## WHAT THE TASK ASKS
Reproduce each line from the records that holds "tabular".

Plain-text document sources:
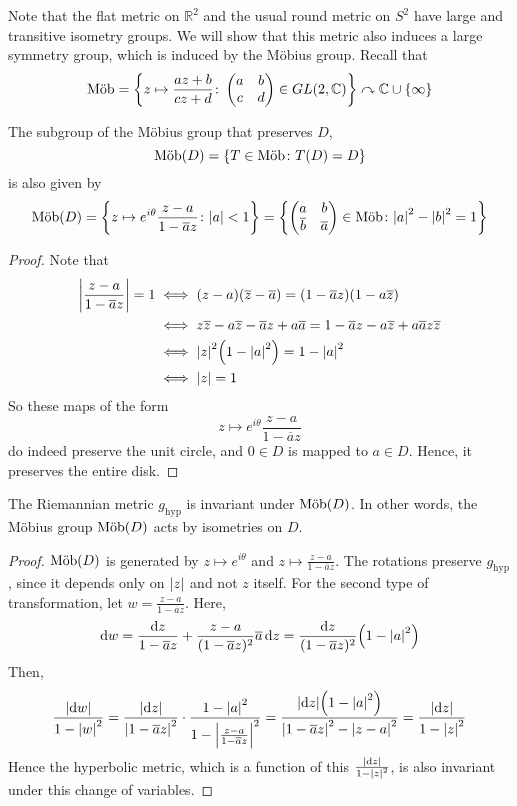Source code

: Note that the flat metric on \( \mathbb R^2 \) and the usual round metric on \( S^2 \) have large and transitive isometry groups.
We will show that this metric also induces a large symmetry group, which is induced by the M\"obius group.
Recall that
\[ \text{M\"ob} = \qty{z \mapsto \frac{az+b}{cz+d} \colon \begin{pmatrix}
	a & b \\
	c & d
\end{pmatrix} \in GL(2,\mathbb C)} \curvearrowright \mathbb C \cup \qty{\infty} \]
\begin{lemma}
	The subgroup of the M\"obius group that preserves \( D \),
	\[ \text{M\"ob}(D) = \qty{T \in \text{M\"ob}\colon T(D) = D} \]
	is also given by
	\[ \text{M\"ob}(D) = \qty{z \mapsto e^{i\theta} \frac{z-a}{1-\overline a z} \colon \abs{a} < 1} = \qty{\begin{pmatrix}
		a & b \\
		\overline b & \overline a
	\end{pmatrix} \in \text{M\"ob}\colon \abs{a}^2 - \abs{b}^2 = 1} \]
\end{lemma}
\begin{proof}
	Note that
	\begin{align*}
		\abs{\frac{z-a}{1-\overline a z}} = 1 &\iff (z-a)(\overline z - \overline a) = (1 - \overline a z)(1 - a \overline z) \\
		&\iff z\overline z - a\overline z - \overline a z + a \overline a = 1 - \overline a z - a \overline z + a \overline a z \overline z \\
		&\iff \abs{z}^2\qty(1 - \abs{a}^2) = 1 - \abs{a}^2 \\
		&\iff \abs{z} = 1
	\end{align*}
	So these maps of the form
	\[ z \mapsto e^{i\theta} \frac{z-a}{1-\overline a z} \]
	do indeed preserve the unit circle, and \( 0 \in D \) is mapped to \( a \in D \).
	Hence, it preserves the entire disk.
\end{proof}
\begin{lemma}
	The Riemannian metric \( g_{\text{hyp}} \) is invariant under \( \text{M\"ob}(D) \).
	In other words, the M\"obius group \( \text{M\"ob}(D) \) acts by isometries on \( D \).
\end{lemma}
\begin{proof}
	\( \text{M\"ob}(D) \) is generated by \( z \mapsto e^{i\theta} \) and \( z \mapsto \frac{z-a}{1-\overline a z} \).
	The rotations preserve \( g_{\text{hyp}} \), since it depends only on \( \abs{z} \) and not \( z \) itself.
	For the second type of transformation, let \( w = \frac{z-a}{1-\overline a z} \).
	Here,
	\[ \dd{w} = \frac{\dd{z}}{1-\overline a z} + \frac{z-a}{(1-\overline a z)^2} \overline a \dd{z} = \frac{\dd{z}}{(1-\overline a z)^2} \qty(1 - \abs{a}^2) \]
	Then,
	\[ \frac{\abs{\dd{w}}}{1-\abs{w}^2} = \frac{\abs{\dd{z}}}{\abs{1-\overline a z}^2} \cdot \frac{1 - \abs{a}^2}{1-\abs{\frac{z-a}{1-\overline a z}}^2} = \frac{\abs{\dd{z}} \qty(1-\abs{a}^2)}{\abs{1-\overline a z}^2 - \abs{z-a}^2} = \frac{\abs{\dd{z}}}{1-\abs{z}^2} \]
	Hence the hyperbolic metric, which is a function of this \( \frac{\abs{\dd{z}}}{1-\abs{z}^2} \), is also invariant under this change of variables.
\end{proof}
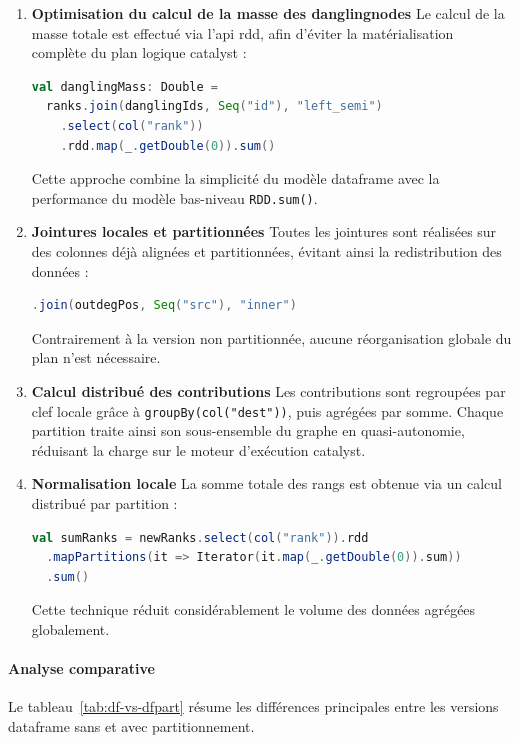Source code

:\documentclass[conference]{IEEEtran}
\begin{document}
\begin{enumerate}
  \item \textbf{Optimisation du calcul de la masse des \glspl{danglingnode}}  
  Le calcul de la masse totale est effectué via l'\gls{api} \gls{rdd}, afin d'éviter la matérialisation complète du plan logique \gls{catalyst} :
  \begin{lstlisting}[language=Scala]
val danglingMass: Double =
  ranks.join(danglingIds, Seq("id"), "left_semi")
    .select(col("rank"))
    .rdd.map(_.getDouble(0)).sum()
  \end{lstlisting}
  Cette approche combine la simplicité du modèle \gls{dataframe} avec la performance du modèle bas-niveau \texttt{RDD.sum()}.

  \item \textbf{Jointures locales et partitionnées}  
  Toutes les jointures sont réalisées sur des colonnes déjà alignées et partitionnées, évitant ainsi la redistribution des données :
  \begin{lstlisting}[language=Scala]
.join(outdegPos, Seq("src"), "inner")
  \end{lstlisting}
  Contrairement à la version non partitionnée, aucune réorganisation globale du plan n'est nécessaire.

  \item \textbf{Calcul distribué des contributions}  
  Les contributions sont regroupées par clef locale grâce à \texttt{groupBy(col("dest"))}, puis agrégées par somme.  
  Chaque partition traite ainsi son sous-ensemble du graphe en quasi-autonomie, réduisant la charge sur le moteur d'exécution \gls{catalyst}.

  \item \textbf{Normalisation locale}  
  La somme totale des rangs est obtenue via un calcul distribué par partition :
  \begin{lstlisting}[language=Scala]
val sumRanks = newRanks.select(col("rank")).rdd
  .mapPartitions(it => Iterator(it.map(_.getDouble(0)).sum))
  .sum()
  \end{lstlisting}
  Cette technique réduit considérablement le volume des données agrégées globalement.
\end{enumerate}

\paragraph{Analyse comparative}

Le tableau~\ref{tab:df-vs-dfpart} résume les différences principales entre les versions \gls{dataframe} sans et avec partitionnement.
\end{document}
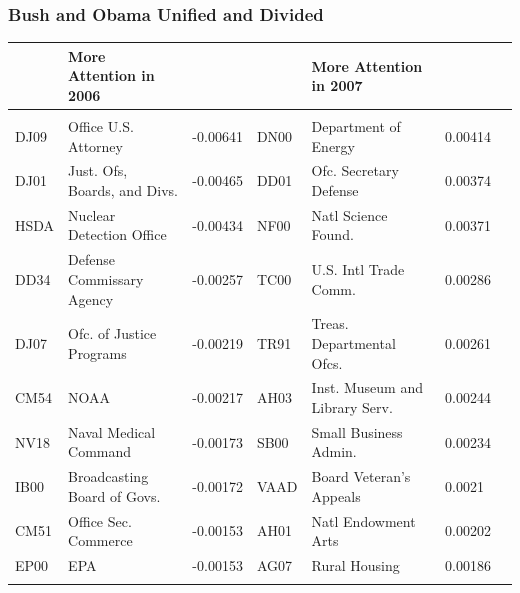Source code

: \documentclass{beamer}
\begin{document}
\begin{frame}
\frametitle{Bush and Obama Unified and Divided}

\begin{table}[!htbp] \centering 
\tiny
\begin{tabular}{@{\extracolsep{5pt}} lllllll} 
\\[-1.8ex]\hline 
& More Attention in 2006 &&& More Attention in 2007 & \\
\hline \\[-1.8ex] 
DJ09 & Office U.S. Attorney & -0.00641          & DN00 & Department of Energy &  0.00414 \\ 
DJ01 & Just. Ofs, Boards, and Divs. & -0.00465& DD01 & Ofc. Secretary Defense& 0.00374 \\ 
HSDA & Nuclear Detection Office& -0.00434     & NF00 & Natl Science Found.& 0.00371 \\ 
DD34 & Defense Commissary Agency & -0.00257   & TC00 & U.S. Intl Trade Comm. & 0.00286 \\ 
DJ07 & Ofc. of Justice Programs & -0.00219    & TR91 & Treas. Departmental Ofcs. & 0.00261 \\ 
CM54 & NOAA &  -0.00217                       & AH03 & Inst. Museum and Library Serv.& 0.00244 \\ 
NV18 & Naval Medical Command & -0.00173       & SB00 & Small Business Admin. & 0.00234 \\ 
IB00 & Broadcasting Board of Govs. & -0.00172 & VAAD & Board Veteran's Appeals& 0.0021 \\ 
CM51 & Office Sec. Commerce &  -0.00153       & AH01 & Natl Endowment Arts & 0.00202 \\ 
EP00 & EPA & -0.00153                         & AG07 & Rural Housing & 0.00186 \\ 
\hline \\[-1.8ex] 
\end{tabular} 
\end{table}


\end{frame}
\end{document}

## FINAL ANSWER
\begin{tabular}{@{\extracolsep{5pt}} lllllll} 
\end{tabular} 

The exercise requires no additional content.